According to an AI report, during 2009 the Yakye Axa and Sawhoyamaxa, who belong to the Enxet indigenous people, continued to live in decade-old temporary homes alongside the Pozo Colorado-Concepción Highway, having been deprived of their traditional communal lands nearly two decades ago, when these were taken over by private owners. After 10 years of litigation, around 90 families of the dispossessed Yakye Axa (Island of Palms) indigenous community are still forced to live on a narrow strip of land between the Pozo Colorado-Concepción highway and the wire fence that marks the edge of the large cattle ranch that absorbed their ancestral land. Similarly, up to 500 Sawhoyamax (meaning 'From the place where the coconuts have run out') have also been existing on the edge of the highway, because their lands in the heavily forested area on the eastern edge of the Chaco region are also now in the hands of private owners, who have already deforested large areas for beef production.
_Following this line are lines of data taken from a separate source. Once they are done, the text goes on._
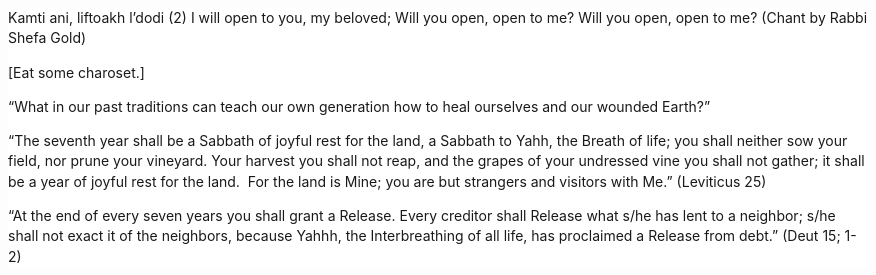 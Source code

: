 
<tr><td style="vertical-align:top;" width="46%">
<div class="liturgy" lang="he" style="text-align: right;">

</span></div></td>
 
<td style="vertical-align:top;" width="53%"><div class="english" lang="en">
Kamti ani, liftoakh l’dodi (2)
I will open to you, my beloved;
Will you open, open to me?  
Will you open, open to me?  (Chant by Rabbi Shefa Gold)
</div></td></tr>


<tr><td style="vertical-align:top;" width="46%">
<div class="liturgy" lang="he" style="text-align: right;">

</span></div></td>
 
<td style="vertical-align:top;" width="53%"><div class="english" lang="en">
[Eat some charoset.]
</div></td></tr>


<tr><td style="vertical-align:top;" width="46%">
<div class="liturgy" lang="he" style="text-align: right;">

</span></div></td>
 
<td style="vertical-align:top;" width="53%"><div class="english" lang="en">
“What in our past traditions can teach our own generation how to heal ourselves and our wounded Earth?”
</div></td></tr>


<tr><td style="vertical-align:top;" width="46%">
<div class="liturgy" lang="he" style="text-align: right;">

</span></div></td>
 
<td style="vertical-align:top;" width="53%"><div class="english" lang="en">
“The seventh year shall be a Sabbath of joyful rest for the land, a Sabbath to Yahh, the Breath of life; you shall neither sow your field, nor prune your vineyard. Your harvest you shall not reap, and the grapes of your undressed vine you shall not gather; it shall be a year of joyful rest for the land.  For the land is Mine; you are but strangers and visitors with Me.” (Leviticus 25)
</div></td></tr>


<tr><td style="vertical-align:top;" width="46%">
<div class="liturgy" lang="he" style="text-align: right;">

</span></div></td>
 
<td style="vertical-align:top;" width="53%"><div class="english" lang="en">
“At the end of every seven years you shall grant a Release. Every creditor shall Release what s/he has lent to a neighbor; s/he shall not exact it of the neighbors, because Yahhh, the Interbreathing of all life, has proclaimed a Release from debt.” (Deut 15; 1-2)
</div></td></tr>


<tr><td style="vertical-align:top;" width="46%">
<div class="liturgy" lang="he" style="text-align: right;">

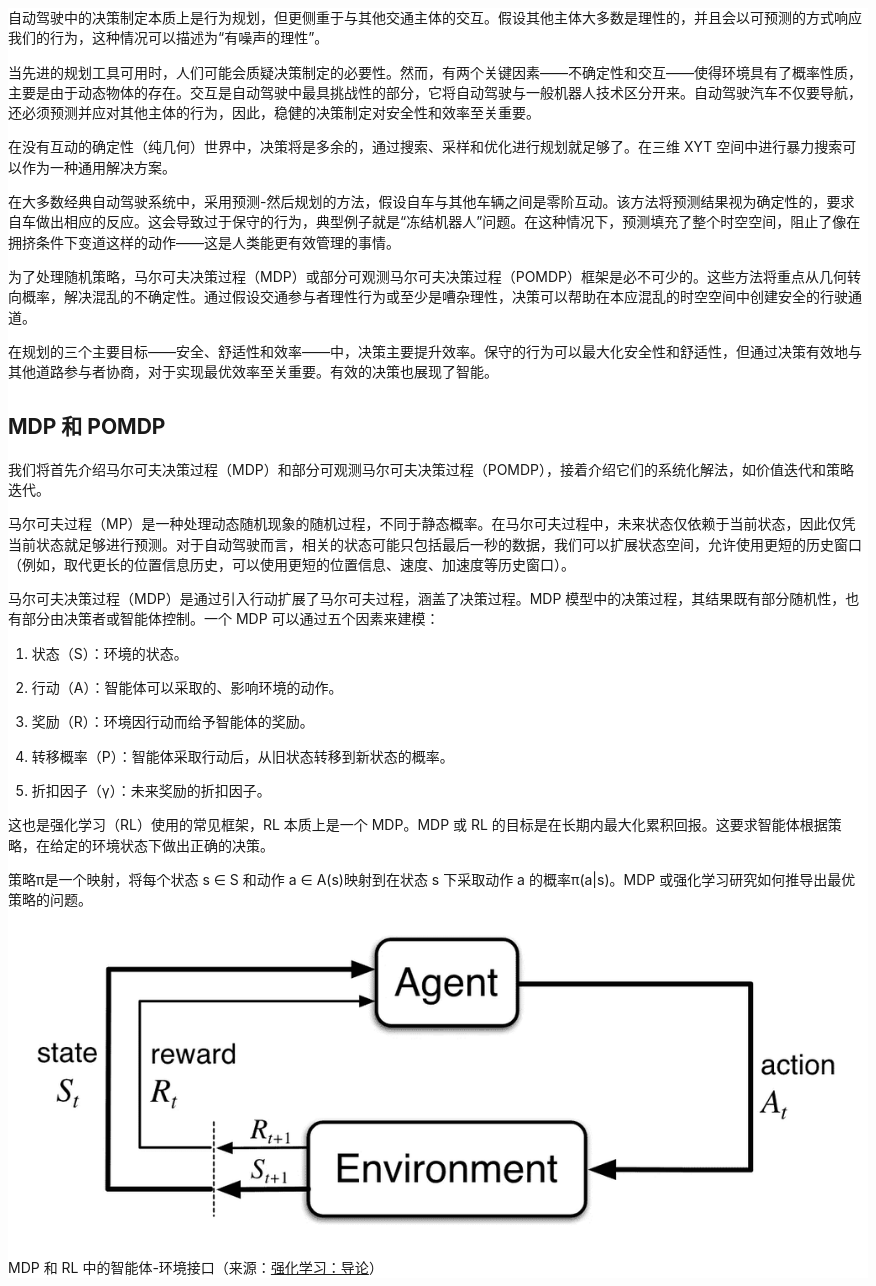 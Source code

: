 自动驾驶中的决策制定本质上是行为规划，但更侧重于与其他交通主体的交互。假设其他主体大多数是理性的，并且会以可预测的方式响应我们的行为，这种情况可以描述为“有噪声的理性”。

当先进的规划工具可用时，人们可能会质疑决策制定的必要性。然而，有两个关键因素——不确定性和交互——使得环境具有了概率性质，主要是由于动态物体的存在。交互是自动驾驶中最具挑战性的部分，它将自动驾驶与一般机器人技术区分开来。自动驾驶汽车不仅要导航，还必须预测并应对其他主体的行为，因此，稳健的决策制定对安全性和效率至关重要。

在没有互动的确定性（纯几何）世界中，决策将是多余的，通过搜索、采样和优化进行规划就足够了。在三维 XYT 空间中进行暴力搜索可以作为一种通用解决方案。

在大多数经典自动驾驶系统中，采用预测-然后规划的方法，假设自车与其他车辆之间是零阶互动。该方法将预测结果视为确定性的，要求自车做出相应的反应。这会导致过于保守的行为，典型例子就是“冻结机器人”问题。在这种情况下，预测填充了整个时空空间，阻止了像在拥挤条件下变道这样的动作——这是人类能更有效管理的事情。

为了处理随机策略，马尔可夫决策过程（MDP）或部分可观测马尔可夫决策过程（POMDP）框架是必不可少的。这些方法将重点从几何转向概率，解决混乱的不确定性。通过假设交通参与者理性行为或至少是嘈杂理性，决策可以帮助在本应混乱的时空空间中创建安全的行驶通道。

在规划的三个主要目标——安全、舒适性和效率——中，决策主要提升效率。保守的行为可以最大化安全性和舒适性，但通过决策有效地与其他道路参与者协商，对于实现最优效率至关重要。有效的决策也展现了智能。

## MDP 和 POMDP

我们将首先介绍马尔可夫决策过程（MDP）和部分可观测马尔可夫决策过程（POMDP），接着介绍它们的系统化解法，如价值迭代和策略迭代。

马尔可夫过程（MP）是一种处理动态随机现象的随机过程，不同于静态概率。在马尔可夫过程中，未来状态仅依赖于当前状态，因此仅凭当前状态就足够进行预测。对于自动驾驶而言，相关的状态可能只包括最后一秒的数据，我们可以扩展状态空间，允许使用更短的历史窗口（例如，取代更长的位置信息历史，可以使用更短的位置信息、速度、加速度等历史窗口）。

马尔可夫决策过程（MDP）是通过引入行动扩展了马尔可夫过程，涵盖了决策过程。MDP 模型中的决策过程，其结果既有部分随机性，也有部分由决策者或智能体控制。一个 MDP 可以通过五个因素来建模：

1.  状态（S）：环境的状态。

1.  行动（A）：智能体可以采取的、影响环境的动作。

1.  奖励（R）：环境因行动而给予智能体的奖励。

1.  转移概率（P）：智能体采取行动后，从旧状态转移到新状态的概率。

1.  折扣因子（γ）：未来奖励的折扣因子。

这也是强化学习（RL）使用的常见框架，RL 本质上是一个 MDP。MDP 或 RL 的目标是在长期内最大化累积回报。这要求智能体根据策略，在给定的环境状态下做出正确的决策。

策略π是一个映射，将每个状态 s ∈ S 和动作 a ∈ A(s)映射到在状态 s 下采取动作 a 的概率π(a|s)。MDP 或强化学习研究如何推导出最优策略的问题。

![](img/498d6c7687a59b14b330d3801aead9cf.png)

MDP 和 RL 中的智能体-环境接口（来源：[强化学习：导论](https://web.stanford.edu/class/psych209/Readings/SuttonBartoIPRLBook2ndEd.pdf)）
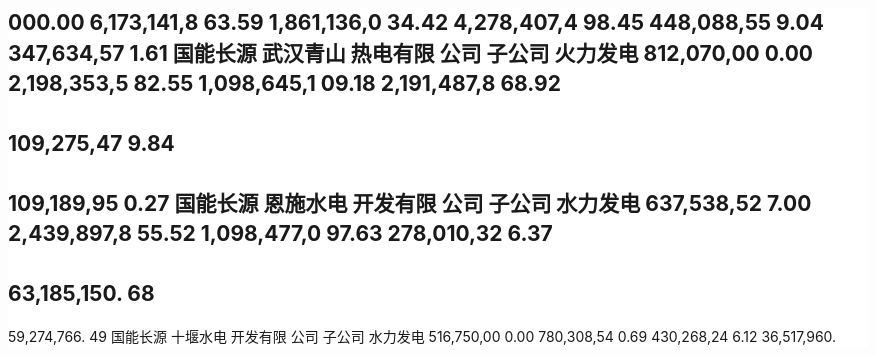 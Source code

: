 000.00
6,173,141,8
63.59
1,861,136,0
34.42
4,278,407,4
98.45
448,088,55
9.04
347,634,57
1.61
国能长源
武汉青山
热电有限
公司
子公司
火力发电
812,070,00
0.00
2,198,353,5
82.55
1,098,645,1
09.18
2,191,487,8
68.92
-
109,275,47
9.84
-
109,189,95
0.27
国能长源
恩施水电
开发有限
公司
子公司
水力发电
637,538,52
7.00
2,439,897,8
55.52
1,098,477,0
97.63
278,010,32
6.37
-
63,185,150.
68
-
59,274,766.
49
国能长源
十堰水电
开发有限
公司
子公司
水力发电
516,750,00
0.00
780,308,54
0.69
430,268,24
6.12
36,517,960. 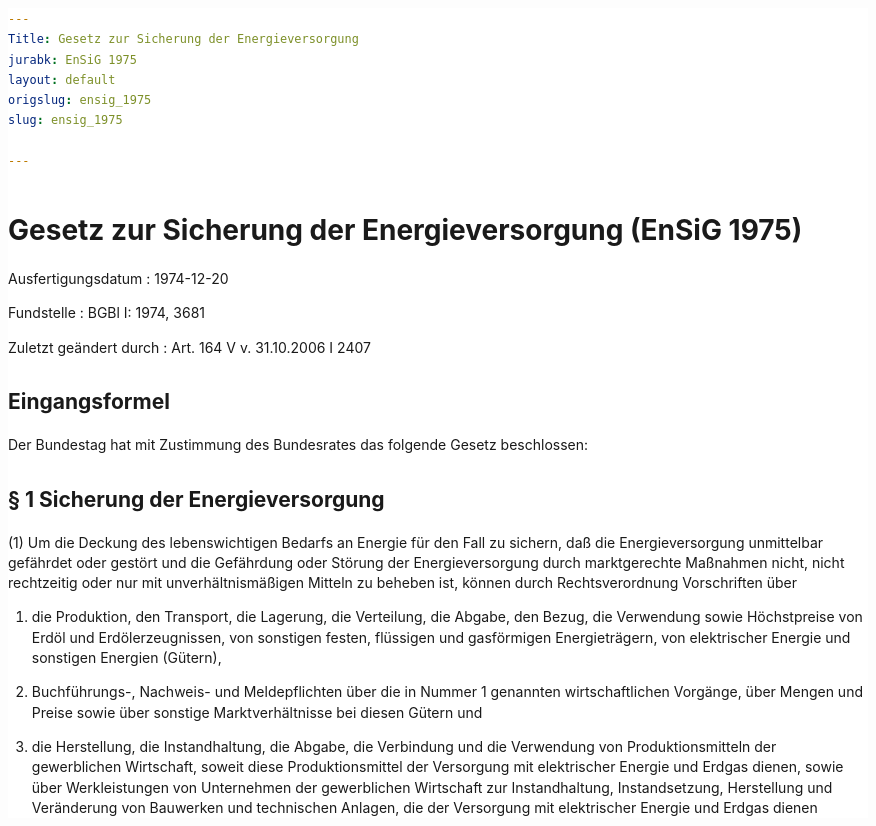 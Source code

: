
 ```yaml
---
Title: Gesetz zur Sicherung der Energieversorgung
jurabk: EnSiG 1975
layout: default
origslug: ensig_1975
slug: ensig_1975

---
```


# Gesetz zur Sicherung der Energieversorgung (EnSiG 1975)

Ausfertigungsdatum
:   1974-12-20

Fundstelle
:   BGBl I: 1974, 3681

Zuletzt geändert durch
:   Art. 164 V v. 31.10.2006 I 2407

## Eingangsformel

Der Bundestag hat mit Zustimmung des Bundesrates das folgende Gesetz
beschlossen:

## § 1 Sicherung der Energieversorgung

(1) Um die Deckung des lebenswichtigen Bedarfs an Energie für den Fall
zu sichern, daß die Energieversorgung unmittelbar gefährdet oder
gestört und die Gefährdung oder Störung der Energieversorgung durch
marktgerechte Maßnahmen nicht, nicht rechtzeitig oder nur mit
unverhältnismäßigen Mitteln zu beheben ist, können durch
Rechtsverordnung Vorschriften über

1.  die Produktion, den Transport, die Lagerung, die Verteilung, die
    Abgabe, den Bezug, die Verwendung sowie Höchstpreise von Erdöl und
    Erdölerzeugnissen, von sonstigen festen, flüssigen und gasförmigen
    Energieträgern, von elektrischer Energie und sonstigen Energien
    (Gütern),


2.  Buchführungs-, Nachweis- und Meldepflichten über die in Nummer 1
    genannten wirtschaftlichen Vorgänge, über Mengen und Preise sowie über
    sonstige Marktverhältnisse bei diesen Gütern und


3.  die Herstellung, die Instandhaltung, die Abgabe, die Verbindung und
    die Verwendung von Produktionsmitteln der gewerblichen Wirtschaft,
    soweit diese Produktionsmittel der Versorgung mit elektrischer Energie
    und Erdgas dienen, sowie über Werkleistungen von Unternehmen der
    gewerblichen Wirtschaft zur Instandhaltung, Instandsetzung,
    Herstellung und Veränderung von Bauwerken und technischen Anlagen, die
    der Versorgung mit elektrischer Energie und Erdgas dienen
When their lands were seized in the 1970s, members of these indigenous communities remained as workers on the same private estates that had expropriated their ancestral territories. They suffered years of exploitation and mistreatment before being evicted in the early 1990s, when they started litigation against the estates aimed at reclaiming a limited portion of their original holdings. Since then, they have been living on the highway.

After much legal wrangling in 2005 and 2006, the IACtHR found that the rights of the Yakye Axa and Sawhoyamaxa to judicial protection, to property and to life had been violated. Among other measures, the IACtHR ordered the return of the traditional lands. They gave Paraguayan authorities three years to implement this. The Court required the authorities to provide resources to purchase the land from the current owners and to help the Yakye Axa and Sawhoyamaxa re-establish themselves there. However, at the end of 2009, the settlers are still in place and no measures to enforce the ruling have been taken.

After nearly a generation as squatters, AI reported that many traditional practices have almost vanished and community cohesion and food sovereignty through hunting and fishing are also no longer possible due to lack of access to ancestral lands and deforestation. Employment opportunities are also limited, which means that the communities now increasingly depend on food handouts from state agencies and private institutions.

New hopes

The August 2008 swearing-in of President Fernando Lugo, a former Catholic bishop, initially offered some hope to Paraguay's indigenous communities, after 61 years of one-party rule. Lugo had made campaign promises to initiate widespread structural, social and cultural changes, including land reform and respect for indigenous land rights.

In the case of the Yakye Axa, at the end of 2008 President Lugo signed a bill declaring the 15,963 hectares of the disputed land to be 'of social interest' and ordered it to be expropriated from the current owner and handed over to INDI for restoration to the Yakye Axa. The bill was tabled with four Senate commissions and discussed in the session that began in March 2009. However, members of a congressional committee voted against the return of indigenous lands to the Yakye Axa community, thereby undermining the supposedly binding decision made by the IACtHR and dealing a fatal blow to community attempts to regain their ancestral territories.